Founder, San Diego Chill
Age at Winning Prize
Isaiah Granet founded the San Diego Chill, a non-profit that teaches children with developmental disabilities how to skate and play ice hockey. His program pairs children with disabilities such as Down Syndrome and Autism one-on-one with volunteer teen coaches from competitive hockey teams. Since starting “The Chill” five years ago, Isaiah has written grants and solicited donations to raise more than $130,000 in order to offer his program and all equipment free of charge. Each Sunday during the school year, up to 40 players ages 7 to 13 and their mentor coaches take to the ice to learn skills and life lessons.
Isaiah began his work as a 13-year-old, when he met a young hockey fan with Down Syndrome whose mother couldn’t find a team that would take “a kid like him.” Determined to change that, Isaiah furiously researched special needs athletic programs and then nervously approached the local rink owner with his idea to pilot a special needs ice hockey team. Buoyed by the owner’s enthusiasm and offer of free ice time for the program’s first year, Isaiah wrote every law firm in San Diego to find pro bono help in establishing his non-profit. In the years since then, The Chill has impacted hundreds of children and their families, who speak of the program as life-changing. “I’m constantly humbled by the players, who consistently demonstrate that they are more than what society has labeled them,” says Isaiah. He adds, “The Chill has given me the courage to take on challenges and risk failure, because no idea is too crazy if I have the passion for it.”
Founder, Make a Difference Food Pantry
Age at Winning Prize
Kenzie Hinson founded the non-profit Make a Difference Food Pantry to provide nutritious food in a compassionate setting for those in need. Since opening her doors three years ago, she has served over 400,000 people, distributed more than 600,000 pounds of food, and provided over 50,000 hot meals. Her programs include weekly meal distributions, mobile meals to Seniors, summer and weekend food programs for children, exercise and cooking classes, and a clothes closet and children’s library at her food pantry. Kenzie has secured sponsorships and large-scale food donations from corporations such as General Mills and Tyson Foods. She has also partnered with the American Red Cross to serve as an emergency food distribution site during natural disasters such as Hurricane Matthew.

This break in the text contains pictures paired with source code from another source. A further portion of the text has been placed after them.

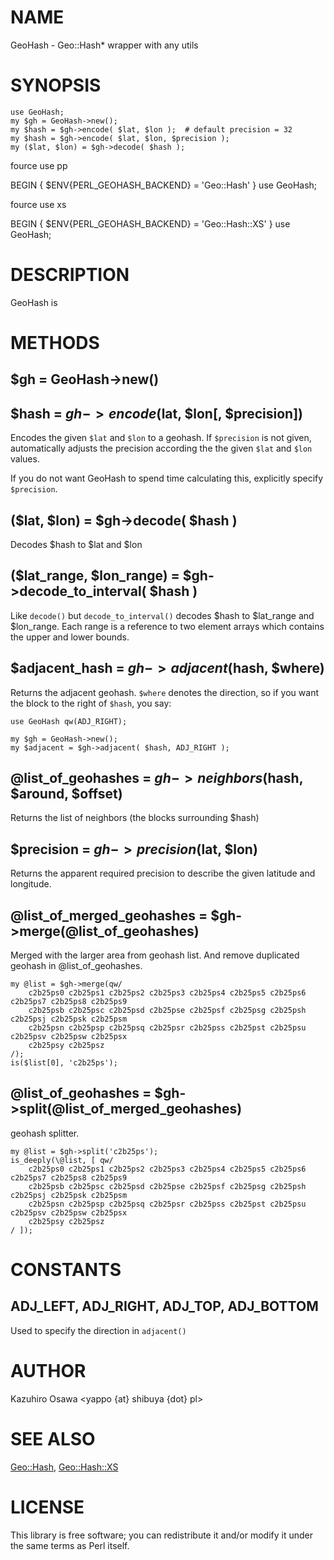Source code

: # NAME

GeoHash - Geo::Hash* wrapper with any utils

# SYNOPSIS

    use GeoHash;
    my $gh = GeoHash->new();
    my $hash = $gh->encode( $lat, $lon );  # default precision = 32
    my $hash = $gh->encode( $lat, $lon, $precision );
    my ($lat, $lon) = $gh->decode( $hash );

fource use pp

   BEGIN { $ENV{PERL_GEOHASH_BACKEND} = 'Geo::Hash' }
   use GeoHash;

fource use xs

   BEGIN { $ENV{PERL_GEOHASH_BACKEND} = 'Geo::Hash::XS' }
   use GeoHash;

# DESCRIPTION

GeoHash is

# METHODS

## $gh = GeoHash->new()

## $hash = $gh->encode($lat, $lon[, $precision])

Encodes the given `$lat` and `$lon` to a geohash. If `$precision` is not
given, automatically adjusts the precision according the the given `$lat`
and `$lon` values.

If you do not want GeoHash to spend time calculating this, explicitly
specify `$precision`.

## ($lat, $lon) = $gh->decode( $hash )

Decodes $hash to $lat and $lon

## ($lat_range, $lon_range) = $gh->decode_to_interval( $hash )

Like `decode()` but `decode_to_interval()` decodes $hash to $lat_range and $lon_range. Each range is a reference to two element arrays which contains the upper and lower bounds.

## $adjacent_hash = $gh->adjacent($hash, $where)

Returns the adjacent geohash. `$where` denotes the direction, so if you
want the block to the right of `$hash`, you say:

    use GeoHash qw(ADJ_RIGHT);

    my $gh = GeoHash->new();
    my $adjacent = $gh->adjacent( $hash, ADJ_RIGHT );

## @list_of_geohashes = $gh->neighbors($hash, $around, $offset)

Returns the list of neighbors (the blocks surrounding $hash)

## $precision = $gh->precision($lat, $lon)

Returns the apparent required precision to describe the given latitude and longitude.

## @list_of_merged_geohashes = $gh->merge(@list_of_geohashes)

Merged with the larger area from geohash list. And remove duplicated geohash in @list_of_geohashes.

    my @list = $gh->merge(qw/
        c2b25ps0 c2b25ps1 c2b25ps2 c2b25ps3 c2b25ps4 c2b25ps5 c2b25ps6 c2b25ps7 c2b25ps8 c2b25ps9
        c2b25psb c2b25psc c2b25psd c2b25pse c2b25psf c2b25psg c2b25psh c2b25psj c2b25psk c2b25psm
        c2b25psn c2b25psp c2b25psq c2b25psr c2b25pss c2b25pst c2b25psu c2b25psv c2b25psw c2b25psx
        c2b25psy c2b25psz
    /);
    is($list[0], 'c2b25ps');

## @list_of_geohashes = $gh->split(@list_of_merged_geohashes)

geohash splitter.

    my @list = $gh->split('c2b25ps');
    is_deeply(\@list, [ qw/
        c2b25ps0 c2b25ps1 c2b25ps2 c2b25ps3 c2b25ps4 c2b25ps5 c2b25ps6 c2b25ps7 c2b25ps8 c2b25ps9
        c2b25psb c2b25psc c2b25psd c2b25pse c2b25psf c2b25psg c2b25psh c2b25psj c2b25psk c2b25psm
        c2b25psn c2b25psp c2b25psq c2b25psr c2b25pss c2b25pst c2b25psu c2b25psv c2b25psw c2b25psx
        c2b25psy c2b25psz
    / ]);

# CONSTANTS

## ADJ_LEFT, ADJ_RIGHT, ADJ_TOP, ADJ_BOTTOM

Used to specify the direction in `adjacent()`

# AUTHOR

Kazuhiro Osawa <yappo {at} shibuya {dot} pl>

# SEE ALSO

[Geo::Hash](http://search.cpan.org/perldoc?Geo::Hash), [Geo::Hash::XS](http://search.cpan.org/perldoc?Geo::Hash::XS)

# LICENSE

This library is free software; you can redistribute it and/or modify
it under the same terms as Perl itself.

Kenzie’s inspiration grew out of research for a 4-H speech, when she learned that one in three children and more than 50% of all U.S. households live daily with food insecurity. Though she knew of other food pantries, she envisioned a place of compassion with a grocery store environment where people could shop with dignity. As a 10-year-old with a dream, she began by serving food to 20 families in her church’s basement. Today, she rents two buildings and serves 7,000 people each month from her main pantry and seven outreach sites. “I’ve learned to never give up on your passion and to work hard, with love,” says Kenzie. “I live every day to help others and make the world a better place.”
Marcus DeansLeaf indicates winners who were honored for projects that benefit the environment.
Inventor, NOGOS Water Filter
Age at Winning Prize
Marcus Deans has invented a water filter for use in developing countries that costs just $2.00 to manufacture and is made from everyday materials. His filter, called NOGOS, uses just sugar, sand, and seashells to completely remove contaminants, including bacteria, from dirty water. His invention earned him first place at the Canada-Wide Science Fair and a berth on Team Canada at the INTEL Science Competition. He will soon begin field testing his filter and refining the design for mass production.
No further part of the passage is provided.